- David Goldstein -
Microsoft and a number of partners across 35 countries took down one of the world’s most prolific botnets in March. Called Necurs, it had infected more than nine million computers globally and in 25 months had used six million unique domains in various top-level domains.
Partners involved in the takedown included top-level domain registries, one of which was EURid, the .eu registry. But it wasn’t an overnight procedure. The takedown was eight years of tracking and planning led by Microsoft’s Malware Lab. As a result it is now more difficult for criminals behind the network as they are no longer able to use key elements of Necurs’ infrastructure to execute cyberattacks.
Microsoft’s Digital Crimes Unit, BitSight and others in the security community first observed the Necurs botnet in 2012 and saw it distribute several forms of malware, including the GameOver Zeus banking trojan.
It was one of the largest networks in the spam email threat ecosystem, with victims in nearly every country in the world. During a 58-day period during Microsoft’s investigation they observed that one Necurs-infected computer sent a total of 3.8 million spam emails to over 40.6 million potential victims.
EURid’s involvement was through assisting Microsoft and partners with their Abuse Prevention and Early Warning System (APEWS). APEWS works by tagging potential malicious domain names during the registration process. Once tagged, these domain names are not delegated until they successfully pass a compliance and vetting process. This process effectively prevents domain names (like those used by the domain generation algorithm of the Necurs botnet) to be used for malicious and criminal purposes, while simultaneously offering cyber researchers and law enforcement the tools to identify potential victims and criminal actors.
Necurs was believed to be operated by criminals based in Russia and has also been used for a wide range of crimes including pump-and-dump stock scams, fake pharmaceutical spam email and “Russian dating” scams. It has also been used to attack other computers on the internet, steal credentials for online accounts, and steal people’s personal information and confidential data. Interestingly, it seems the criminals behind Necurs sell or rent access to the infected computer devices to other cybercriminals as part of a botnet-for-hire service. Necurs is also known for distributing financially targeted malware and ransomware, cryptomining, and even has a DDoS (distributed denial of service) capability that has not yet been activated but could be at any moment.
According to a report in the New York Times, Microsoft’s team struck on 10 March at an unusually empty Microsoft campus in Redmond, empty due to the area near Microsoft’s global headquarters has been a hot spot for the coronavirus. But taking down a botnet, the company concluded, was not a work-from-home task.

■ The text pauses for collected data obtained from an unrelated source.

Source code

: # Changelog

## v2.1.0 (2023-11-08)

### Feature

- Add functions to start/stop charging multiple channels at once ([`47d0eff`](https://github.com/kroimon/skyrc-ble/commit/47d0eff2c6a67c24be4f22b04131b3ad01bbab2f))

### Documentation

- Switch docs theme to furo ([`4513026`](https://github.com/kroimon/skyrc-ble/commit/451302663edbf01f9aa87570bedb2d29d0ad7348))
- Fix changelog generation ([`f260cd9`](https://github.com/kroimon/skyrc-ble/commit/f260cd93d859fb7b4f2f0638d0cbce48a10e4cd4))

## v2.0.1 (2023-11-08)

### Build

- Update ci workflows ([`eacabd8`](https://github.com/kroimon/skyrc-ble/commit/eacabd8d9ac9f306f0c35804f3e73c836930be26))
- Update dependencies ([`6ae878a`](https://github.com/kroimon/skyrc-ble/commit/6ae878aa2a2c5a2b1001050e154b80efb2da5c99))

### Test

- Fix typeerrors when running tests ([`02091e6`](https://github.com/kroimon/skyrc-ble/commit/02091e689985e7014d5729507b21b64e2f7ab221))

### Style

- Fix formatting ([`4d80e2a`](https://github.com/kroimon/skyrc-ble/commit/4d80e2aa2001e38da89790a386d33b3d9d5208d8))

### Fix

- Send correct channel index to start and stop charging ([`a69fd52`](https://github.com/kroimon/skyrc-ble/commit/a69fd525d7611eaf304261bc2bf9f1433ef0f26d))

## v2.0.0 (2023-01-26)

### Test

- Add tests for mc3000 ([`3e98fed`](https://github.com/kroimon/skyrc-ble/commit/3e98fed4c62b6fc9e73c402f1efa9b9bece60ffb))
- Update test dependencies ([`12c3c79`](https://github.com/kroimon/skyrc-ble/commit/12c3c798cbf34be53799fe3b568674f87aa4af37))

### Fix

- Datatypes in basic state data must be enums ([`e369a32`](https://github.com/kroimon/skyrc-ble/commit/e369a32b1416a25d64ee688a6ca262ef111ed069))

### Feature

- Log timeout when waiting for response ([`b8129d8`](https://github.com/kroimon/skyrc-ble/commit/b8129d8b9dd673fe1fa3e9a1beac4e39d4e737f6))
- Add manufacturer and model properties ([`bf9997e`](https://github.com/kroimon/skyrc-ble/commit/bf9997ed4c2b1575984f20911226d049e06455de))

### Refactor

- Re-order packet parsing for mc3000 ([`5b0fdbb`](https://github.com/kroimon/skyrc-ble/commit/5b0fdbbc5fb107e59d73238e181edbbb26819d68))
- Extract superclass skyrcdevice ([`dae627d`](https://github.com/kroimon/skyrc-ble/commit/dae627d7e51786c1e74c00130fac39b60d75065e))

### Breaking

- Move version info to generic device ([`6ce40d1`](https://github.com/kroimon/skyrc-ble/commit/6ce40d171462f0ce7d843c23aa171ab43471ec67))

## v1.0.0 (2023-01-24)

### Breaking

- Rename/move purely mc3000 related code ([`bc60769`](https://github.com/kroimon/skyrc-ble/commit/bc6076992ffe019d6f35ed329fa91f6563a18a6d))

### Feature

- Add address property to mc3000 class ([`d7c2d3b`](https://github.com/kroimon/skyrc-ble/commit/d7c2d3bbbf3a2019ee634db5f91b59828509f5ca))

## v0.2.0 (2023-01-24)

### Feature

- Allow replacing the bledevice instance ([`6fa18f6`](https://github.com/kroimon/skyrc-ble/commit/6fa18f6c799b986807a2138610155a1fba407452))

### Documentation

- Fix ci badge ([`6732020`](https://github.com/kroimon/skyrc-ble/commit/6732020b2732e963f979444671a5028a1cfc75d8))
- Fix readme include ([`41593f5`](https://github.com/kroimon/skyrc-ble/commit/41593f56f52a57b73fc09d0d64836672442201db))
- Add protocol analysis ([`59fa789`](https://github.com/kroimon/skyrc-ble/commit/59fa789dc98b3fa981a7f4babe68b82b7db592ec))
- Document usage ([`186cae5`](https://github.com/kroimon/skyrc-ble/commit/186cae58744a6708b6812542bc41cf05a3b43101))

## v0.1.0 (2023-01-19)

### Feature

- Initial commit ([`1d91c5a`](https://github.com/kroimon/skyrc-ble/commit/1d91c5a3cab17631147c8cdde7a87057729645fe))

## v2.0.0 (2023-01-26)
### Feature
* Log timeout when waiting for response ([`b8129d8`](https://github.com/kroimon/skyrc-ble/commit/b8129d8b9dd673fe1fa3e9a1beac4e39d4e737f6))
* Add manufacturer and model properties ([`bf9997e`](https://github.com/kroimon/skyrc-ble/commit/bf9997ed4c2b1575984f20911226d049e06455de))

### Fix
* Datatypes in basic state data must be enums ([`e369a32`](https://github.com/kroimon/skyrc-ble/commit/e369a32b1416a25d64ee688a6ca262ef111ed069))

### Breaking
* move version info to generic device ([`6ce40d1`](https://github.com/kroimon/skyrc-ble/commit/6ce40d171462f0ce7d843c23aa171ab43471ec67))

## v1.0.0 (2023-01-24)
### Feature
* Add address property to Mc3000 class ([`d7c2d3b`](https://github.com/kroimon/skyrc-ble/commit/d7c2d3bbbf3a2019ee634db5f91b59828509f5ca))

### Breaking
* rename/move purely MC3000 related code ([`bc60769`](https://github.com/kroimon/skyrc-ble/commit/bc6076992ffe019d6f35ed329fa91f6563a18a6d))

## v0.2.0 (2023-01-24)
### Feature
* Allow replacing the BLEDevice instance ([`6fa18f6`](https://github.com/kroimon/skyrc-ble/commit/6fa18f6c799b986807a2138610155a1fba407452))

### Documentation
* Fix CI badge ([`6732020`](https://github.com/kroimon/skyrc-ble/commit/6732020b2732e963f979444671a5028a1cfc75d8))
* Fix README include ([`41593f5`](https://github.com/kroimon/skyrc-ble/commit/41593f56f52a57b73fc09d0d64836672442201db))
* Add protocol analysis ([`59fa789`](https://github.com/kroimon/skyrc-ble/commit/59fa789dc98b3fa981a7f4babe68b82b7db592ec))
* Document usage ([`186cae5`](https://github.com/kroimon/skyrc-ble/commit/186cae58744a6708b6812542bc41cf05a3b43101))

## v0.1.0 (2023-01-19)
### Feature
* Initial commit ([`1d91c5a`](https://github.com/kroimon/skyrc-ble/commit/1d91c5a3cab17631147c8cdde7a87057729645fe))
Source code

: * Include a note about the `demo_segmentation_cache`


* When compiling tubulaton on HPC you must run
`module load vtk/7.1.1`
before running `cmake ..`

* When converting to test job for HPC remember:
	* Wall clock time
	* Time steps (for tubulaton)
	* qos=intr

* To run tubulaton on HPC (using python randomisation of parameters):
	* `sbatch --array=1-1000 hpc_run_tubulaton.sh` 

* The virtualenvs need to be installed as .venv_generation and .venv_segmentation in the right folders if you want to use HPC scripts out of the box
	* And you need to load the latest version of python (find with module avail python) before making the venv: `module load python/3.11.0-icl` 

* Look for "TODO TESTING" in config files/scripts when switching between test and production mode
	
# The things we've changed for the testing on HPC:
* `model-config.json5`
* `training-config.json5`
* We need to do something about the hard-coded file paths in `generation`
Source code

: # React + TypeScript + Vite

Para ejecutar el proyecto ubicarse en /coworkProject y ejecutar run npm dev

Microsoft accomplished the botnet takedown by analysing a technique used by Necurs to systematically generate new domains through an algorithm. Microsoft was able to accurately predict over six million unique domains that would be created in the next 25 months. Microsoft reported these domains to their respective registries in countries around the world so the websites could be blocked and prevented from becoming part of the Necurs infrastructure. By taking control of existing websites and inhibiting the ability to register new ones, Microsoft significantly disrupted the botnet, Tom Burt, Microsoft’s Corporate Vice President, Customer Security and Trust, explained in a company blog post.
While the botnet has been taken down, Microsoft is under no illusions the group is permanently disabled. “We’ve cut off their arms, for a while,” Amy Hogan-Burney, the general manager of the Digital Crimes Unit and a former F.B.I. lawyer, told The New York Times.
It was the 18th time in 10 years Microsoft had taken down a digital criminal operation, according to The Times. But they note it was unclear whether anyone would be indicted, or even if indicted whether they would ever face a trial. Microsoft executives acknowledged that this was a game of whack-a-mole, and that the creators of Necurs and groups like it would be back.
“The cybercriminals are incredibly agile,” Tom Burt told The Times, “and they come back more sophisticated, more complex. It is an ultimate cat-and-mouse game.”
For this disruption, Microsoft worked with ISPs, domain registries including EURid, government CERTs and law enforcement in Mexico, Colombia, Taiwan, India, Japan, France, Spain, Poland and Romania, among others.